The Claire S. Copley Gallery was a Los Angeles gallery on La Cienega Boulevard that existed from 1973-1977. Together with the galleries of Eugenia Butler, Rolf Nelson, Nick Wilder, and Riko Mizuno, the Claire Copley Gallery played an important role in the Los Angeles art scene of the 1960s and 1970s. The gallery provided a venue for emerging American and European minimalist and Conceptual artists, among them Bas Jan Ader, Terry Allen, Michael Asher, Daniel Buren, Jan Dibbets, Ger Van Elk, On Kawara, Joseph Kosuth, David Lamelas, William Leavitt, Allan McCollum, Allen Ruppersberg, and William Wegman.

History 
The Claire S. Copley Gallery was featured along with two other women-owned galleries (those of Eugenia Butler and Riko Mizuno) in a 2011 exhibition at the Crossroads School's Sam Francis Gallery, part of the Pacific Standard Time collaborative initiative organized by the Getty and featuring Los Angeles art from 1945-1980.
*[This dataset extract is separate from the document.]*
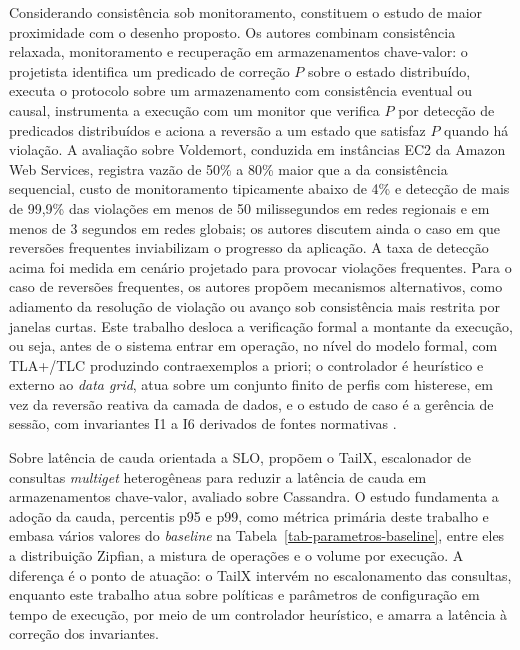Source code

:Considerando consistência sob monitoramento, \citet{nguyen_weaker_consistency_2019} constituem o estudo de maior proximidade com o desenho proposto. Os autores combinam consistência relaxada, monitoramento e recuperação em armazenamentos chave-valor: o projetista identifica um predicado de correção $P$ sobre o estado distribuído, executa o protocolo sobre um armazenamento com consistência eventual ou causal, instrumenta a execução com um monitor que verifica $P$ por detecção de predicados distribuídos e aciona a reversão a um estado que satisfaz $P$ quando há violação. A avaliação sobre Voldemort, conduzida em instâncias EC2 da Amazon Web Services, registra vazão de 50\% a 80\% maior que a da consistência sequencial, custo de monitoramento tipicamente abaixo de 4\% e detecção de mais de 99,9\% das violações em menos de 50 milissegundos em redes regionais e em menos de 3 segundos em redes globais; os autores discutem ainda o caso em que reversões frequentes inviabilizam o progresso da aplicação. A taxa de detecção acima foi medida em cenário projetado para provocar violações frequentes. Para o caso de reversões frequentes, os autores propõem mecanismos alternativos, como adiamento da resolução de violação ou avanço sob consistência mais restrita por janelas curtas. Este trabalho desloca a verificação formal a montante da execução, ou seja, antes de o sistema entrar em operação, no nível do modelo formal, com TLA+/TLC produzindo contraexemplos a priori; o controlador é heurístico e externo ao \emph{data grid}, atua sobre um conjunto finito de perfis com histerese, em vez da reversão reativa da camada de dados, e o estudo de caso é a gerência de sessão, com invariantes I1 a I6 derivados de fontes normativas \citep{nist_sp_800_63b4_2025, owasp_session_mgmt_cheatsheet}.

Sobre latência de cauda orientada a SLO, \citet{jaiman_tailx_2020} propõem o TailX, escalonador de consultas \emph{multiget} heterogêneas para reduzir a latência de cauda em armazenamentos chave-valor, avaliado sobre Cassandra. O estudo fundamenta a adoção da cauda, percentis p95 e p99, como métrica primária deste trabalho e embasa vários valores do \emph{baseline} na Tabela~\ref{tab-parametros-baseline}, entre eles a distribuição Zipfian, a mistura de operações e o volume por execução. A diferença é o ponto de atuação: o TailX intervém no escalonamento das consultas, enquanto este trabalho atua sobre políticas e parâmetros de configuração em tempo de execução, por meio de um controlador heurístico, e amarra a latência à correção dos invariantes.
Copley's invitation to Michael Asher to launch his first American solo show in her space resulted in the work that the gallery may be best known for, the 1974 Installation where Asher removed the separating wall between the exhibition space and the back room storage and office areas.  In addition, Asher intentionally left the walls of the gallery itself completely blank. According to Asher,  "The idea was to integrate the two areas, so that  the office area and  its activities could be viewed  from  the exhibition area, and  the exhibition area opened to the  gallery directors' view." By exposing the gallery owner to viewers and viewers to the owner and without any additional art on display, Asher deliberately brought forth the usually hidden relationships existing between them.

By championing artists like Asher, Copley and other gallery owners at the time sought to challenge the reign of market forces by exhibiting works that couldn't be bought or sold. This stance in no small part led to the closing of the Copley Gallery after only a few years and to Copley's founding, along with Morgan Thomas and Connie Lewallen, of the non-profit Foundation for Art Resources, a non-profit organization dedicated to exhibiting unconventional work in public spaces.

References

External links
 She Accepts the Proposition: Women Gallerists and the Redefinition of Art in Los Angeles, 1967-1978
 Claire S. Copley Gallery, from Pacific Standard Time Archive
 [ History Lesson: A View from Here], from 2008, FAR: Foundation for Art Resources
 Getty Museum, Claire Copley Gallery records [6] 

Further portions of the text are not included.